Abstract

ABSTRACT Background Choice of opioid agonist therapy (OAT) for opioid use disorder (OUD) can be impacted by variables such as age, sex, and socioeconomic status. However, it remains unknown whether accessibility of treatment affects patient choice of OAT. Objectives To investigate the association between distance to the treatment site and choice of OAT. Methods Electronic records were collected for the last outpatient visits of individuals with OUD between January 1, 2012 and December 31, 2014. The address of each patient was processed using the Geographic Information System to obtain the distance between place of residence and the hospital. Multivariate logistic regression was used to assess the correlation between individual drug selection and distance of residence. Among the study population of 2804 patients (81.5% male), 74.1% were receiving methadone while 25.8% were receiving buprenorphine.
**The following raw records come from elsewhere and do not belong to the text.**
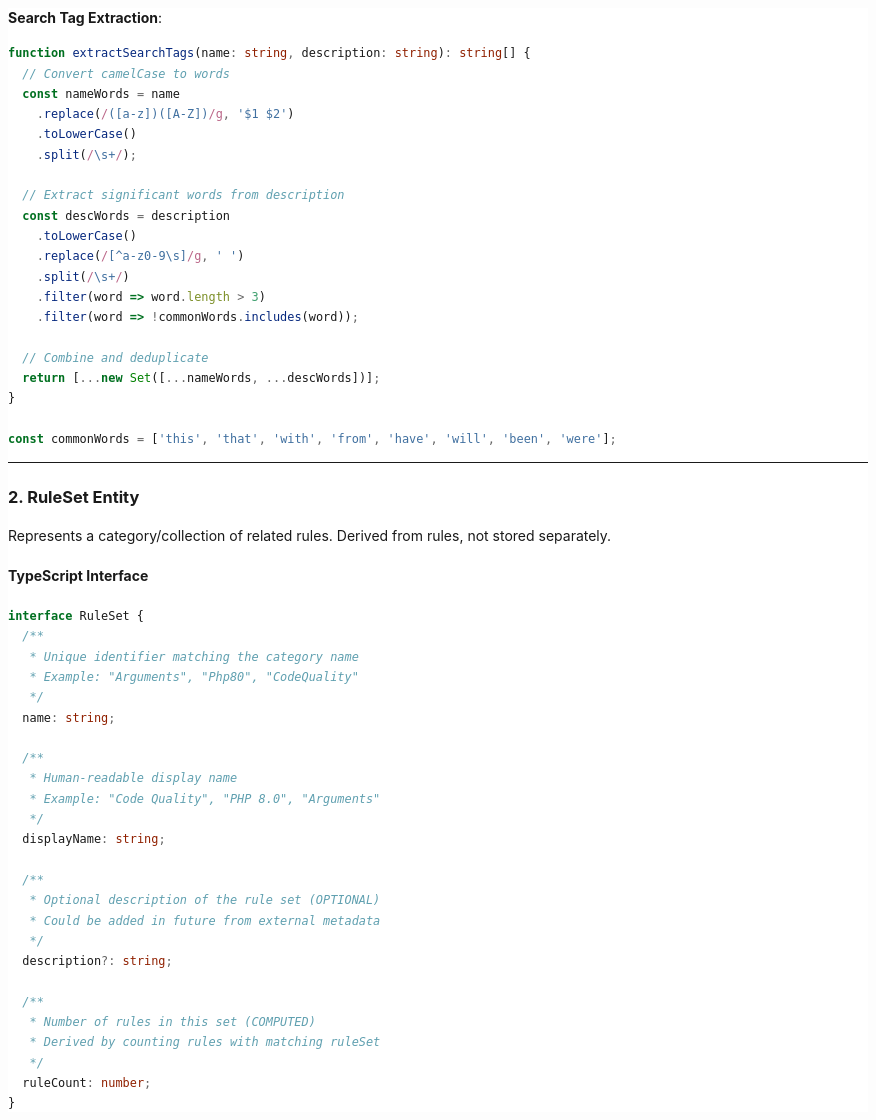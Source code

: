 **Search Tag Extraction**:
```typescript
function extractSearchTags(name: string, description: string): string[] {
  // Convert camelCase to words
  const nameWords = name
    .replace(/([a-z])([A-Z])/g, '$1 $2')
    .toLowerCase()
    .split(/\s+/);
  
  // Extract significant words from description
  const descWords = description
    .toLowerCase()
    .replace(/[^a-z0-9\s]/g, ' ')
    .split(/\s+/)
    .filter(word => word.length > 3)
    .filter(word => !commonWords.includes(word));
  
  // Combine and deduplicate
  return [...new Set([...nameWords, ...descWords])];
}

const commonWords = ['this', 'that', 'with', 'from', 'have', 'will', 'been', 'were'];
```

---

### 2. RuleSet Entity

Represents a category/collection of related rules. Derived from rules, not stored separately.

#### TypeScript Interface

```typescript
interface RuleSet {
  /**
   * Unique identifier matching the category name
   * Example: "Arguments", "Php80", "CodeQuality"
   */
  name: string;
  
  /**
   * Human-readable display name
   * Example: "Code Quality", "PHP 8.0", "Arguments"
   */
  displayName: string;
  
  /**
   * Optional description of the rule set (OPTIONAL)
   * Could be added in future from external metadata
   */
  description?: string;
  
  /**
   * Number of rules in this set (COMPUTED)
   * Derived by counting rules with matching ruleSet
   */
  ruleCount: number;
}
```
The vast majority (95%) of all patients lived within 50 km of the hospital, so regression analysis was limited to this distance. Sensitivity analysis was estimated using robust Poisson regression. Results Logistic regression revealed that every 1-km increase in distance from home to hospital increased the odds ratio of choosing sublingual buprenorphine tablets over methadone by 1.05 (p = .02, 95% confidence interval (CI) = 1.02–1.08). Conclusions Patients living closer to the treatment center were more likely to choose methadone as treatment, while patients living farther away were more likely to choose sublingual buprenorphine tablets. To mitigate the influence of travel distance on therapy choice, we recommend that more medical institutions participate in OAT services.